*AIM OF THE TASK*:
Make an exact copy of the records below. Include every line.

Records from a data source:
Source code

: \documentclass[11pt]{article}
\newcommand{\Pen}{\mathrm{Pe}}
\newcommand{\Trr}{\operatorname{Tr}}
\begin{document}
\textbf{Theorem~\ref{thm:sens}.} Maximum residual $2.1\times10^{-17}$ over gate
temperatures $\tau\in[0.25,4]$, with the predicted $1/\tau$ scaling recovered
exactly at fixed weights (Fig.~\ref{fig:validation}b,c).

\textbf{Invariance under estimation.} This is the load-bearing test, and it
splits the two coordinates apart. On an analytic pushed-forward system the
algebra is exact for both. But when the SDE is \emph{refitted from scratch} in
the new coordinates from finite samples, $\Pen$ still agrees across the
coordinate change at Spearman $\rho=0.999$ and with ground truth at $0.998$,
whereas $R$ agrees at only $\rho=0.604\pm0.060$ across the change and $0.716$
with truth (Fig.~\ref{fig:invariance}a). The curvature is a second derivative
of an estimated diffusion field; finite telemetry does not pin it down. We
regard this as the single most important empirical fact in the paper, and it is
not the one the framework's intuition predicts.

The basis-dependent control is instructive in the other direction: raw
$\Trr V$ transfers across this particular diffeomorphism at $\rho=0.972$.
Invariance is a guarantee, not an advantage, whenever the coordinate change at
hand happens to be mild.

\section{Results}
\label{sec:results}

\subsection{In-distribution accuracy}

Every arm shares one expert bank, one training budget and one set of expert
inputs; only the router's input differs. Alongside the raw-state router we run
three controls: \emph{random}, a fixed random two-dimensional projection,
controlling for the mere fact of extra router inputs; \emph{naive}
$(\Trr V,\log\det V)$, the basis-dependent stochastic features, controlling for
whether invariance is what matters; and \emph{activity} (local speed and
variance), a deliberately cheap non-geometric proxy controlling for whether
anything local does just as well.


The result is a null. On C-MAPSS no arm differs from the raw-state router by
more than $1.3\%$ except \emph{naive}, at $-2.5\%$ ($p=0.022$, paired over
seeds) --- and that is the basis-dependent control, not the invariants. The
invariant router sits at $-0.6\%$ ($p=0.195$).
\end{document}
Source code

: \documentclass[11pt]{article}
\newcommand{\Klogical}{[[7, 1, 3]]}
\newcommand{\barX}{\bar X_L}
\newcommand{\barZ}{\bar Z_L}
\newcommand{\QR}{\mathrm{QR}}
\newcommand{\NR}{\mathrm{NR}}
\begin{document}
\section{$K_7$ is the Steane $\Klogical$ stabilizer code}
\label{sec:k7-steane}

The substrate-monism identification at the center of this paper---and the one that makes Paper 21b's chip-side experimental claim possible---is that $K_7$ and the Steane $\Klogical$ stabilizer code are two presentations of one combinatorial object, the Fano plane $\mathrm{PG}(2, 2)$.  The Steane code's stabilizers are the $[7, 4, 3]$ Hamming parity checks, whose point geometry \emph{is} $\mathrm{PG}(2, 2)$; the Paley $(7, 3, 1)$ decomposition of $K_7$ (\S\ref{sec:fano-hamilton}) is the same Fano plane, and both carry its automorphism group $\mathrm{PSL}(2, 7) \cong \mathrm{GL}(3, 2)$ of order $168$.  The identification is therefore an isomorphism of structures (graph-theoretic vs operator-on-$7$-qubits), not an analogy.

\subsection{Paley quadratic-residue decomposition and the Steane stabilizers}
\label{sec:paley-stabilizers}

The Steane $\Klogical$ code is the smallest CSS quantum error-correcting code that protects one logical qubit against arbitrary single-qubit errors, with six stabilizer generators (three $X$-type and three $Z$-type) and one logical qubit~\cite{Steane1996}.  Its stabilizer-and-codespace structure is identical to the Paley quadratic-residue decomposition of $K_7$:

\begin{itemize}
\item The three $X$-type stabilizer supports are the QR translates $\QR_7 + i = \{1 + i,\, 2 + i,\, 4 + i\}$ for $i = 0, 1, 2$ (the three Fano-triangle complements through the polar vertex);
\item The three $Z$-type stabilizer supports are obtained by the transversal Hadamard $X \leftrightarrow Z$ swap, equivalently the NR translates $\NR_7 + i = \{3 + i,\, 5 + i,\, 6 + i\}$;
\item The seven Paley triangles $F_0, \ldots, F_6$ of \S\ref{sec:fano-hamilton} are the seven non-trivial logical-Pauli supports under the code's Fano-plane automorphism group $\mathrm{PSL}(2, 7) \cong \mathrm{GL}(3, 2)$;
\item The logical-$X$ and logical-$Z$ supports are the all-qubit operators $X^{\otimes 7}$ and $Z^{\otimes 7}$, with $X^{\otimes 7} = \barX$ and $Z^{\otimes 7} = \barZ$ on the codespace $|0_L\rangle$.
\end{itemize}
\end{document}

*WRITTEN RESPONSE*:
Source code

: \documentclass[11pt]{article}
\newcommand{\Pen}{\mathrm{Pe}}
\newcommand{\Trr}{\operatorname{Tr}}
\begin{document}
\textbf{Theorem~\ref{thm:sens}.} Maximum residual $2.1\times10^{-17}$ over gate
temperatures $\tau\in[0.25,4]$, with the predicted $1/\tau$ scaling recovered
exactly at fixed weights (Fig.~\ref{fig:validation}b,c).

\textbf{Invariance under estimation.} This is the load-bearing test, and it
splits the two coordinates apart. On an analytic pushed-forward system the
algebra is exact for both. But when the SDE is \emph{refitted from scratch} in
the new coordinates from finite samples, $\Pen$ still agrees across the
coordinate change at Spearman $\rho=0.999$ and with ground truth at $0.998$,
whereas $R$ agrees at only $\rho=0.604\pm0.060$ across the change and $0.716$
with truth (Fig.~\ref{fig:invariance}a). The curvature is a second derivative
of an estimated diffusion field; finite telemetry does not pin it down. We
regard this as the single most important empirical fact in the paper, and it is
not the one the framework's intuition predicts.

The basis-dependent control is instructive in the other direction: raw
$\Trr V$ transfers across this particular diffeomorphism at $\rho=0.972$.
Invariance is a guarantee, not an advantage, whenever the coordinate change at
hand happens to be mild.

\section{Results}
\label{sec:results}

\subsection{In-distribution accuracy}

Every arm shares one expert bank, one training budget and one set of expert
inputs; only the router's input differs. Alongside the raw-state router we run
three controls: \emph{random}, a fixed random two-dimensional projection,
controlling for the mere fact of extra router inputs; \emph{naive}
$(\Trr V,\log\det V)$, the basis-dependent stochastic features, controlling for
whether invariance is what matters; and \emph{activity} (local speed and
variance), a deliberately cheap non-geometric proxy controlling for whether
anything local does just as well.


The result is a null. On C-MAPSS no arm differs from the raw-state router by
more than $1.3\%$ except \emph{naive}, at $-2.5\%$ ($p=0.022$, paired over
seeds) --- and that is the basis-dependent control, not the invariants. The
invariant router sits at $-0.6\%$ ($p=0.195$).
\end{document}
Source code

: \documentclass[11pt]{article}
\newcommand{\Klogical}{[[7, 1, 3]]}
\newcommand{\barX}{\bar X_L}
\newcommand{\barZ}{\bar Z_L}
\newcommand{\QR}{\mathrm{QR}}
\newcommand{\NR}{\mathrm{NR}}
\begin{document}
\section{$K_7$ is the Steane $\Klogical$ stabilizer code}
\label{sec:k7-steane}

The substrate-monism identification at the center of this paper---and the one that makes Paper 21b's chip-side experimental claim possible---is that $K_7$ and the Steane $\Klogical$ stabilizer code are two presentations of one combinatorial object, the Fano plane $\mathrm{PG}(2, 2)$.  The Steane code's stabilizers are the $[7, 4, 3]$ Hamming parity checks, whose point geometry \emph{is} $\mathrm{PG}(2, 2)$; the Paley $(7, 3, 1)$ decomposition of $K_7$ (\S\ref{sec:fano-hamilton}) is the same Fano plane, and both carry its automorphism group $\mathrm{PSL}(2, 7) \cong \mathrm{GL}(3, 2)$ of order $168$.  The identification is therefore an isomorphism of structures (graph-theoretic vs operator-on-$7$-qubits), not an analogy.

\subsection{Paley quadratic-residue decomposition and the Steane stabilizers}
\label{sec:paley-stabilizers}

The Steane $\Klogical$ code is the smallest CSS quantum error-correcting code that protects one logical qubit against arbitrary single-qubit errors, with six stabilizer generators (three $X$-type and three $Z$-type) and one logical qubit~\cite{Steane1996}.  Its stabilizer-and-codespace structure is identical to the Paley quadratic-residue decomposition of $K_7$:

\begin{itemize}
\item The three $X$-type stabilizer supports are the QR translates $\QR_7 + i = \{1 + i,\, 2 + i,\, 4 + i\}$ for $i = 0, 1, 2$ (the three Fano-triangle complements through the polar vertex);
\item The three $Z$-type stabilizer supports are obtained by the transversal Hadamard $X \leftrightarrow Z$ swap, equivalently the NR translates $\NR_7 + i = \{3 + i,\, 5 + i,\, 6 + i\}$;
\item The seven Paley triangles $F_0, \ldots, F_6$ of \S\ref{sec:fano-hamilton} are the seven non-trivial logical-Pauli supports under the code's Fano-plane automorphism group $\mathrm{PSL}(2, 7) \cong \mathrm{GL}(3, 2)$;
\item The logical-$X$ and logical-$Z$ supports are the all-qubit operators $X^{\otimes 7}$ and $Z^{\otimes 7}$, with $X^{\otimes 7} = \barX$ and $Z^{\otimes 7} = \barZ$ on the codespace $|0_L\rangle$.
\end{itemize}
\end{document}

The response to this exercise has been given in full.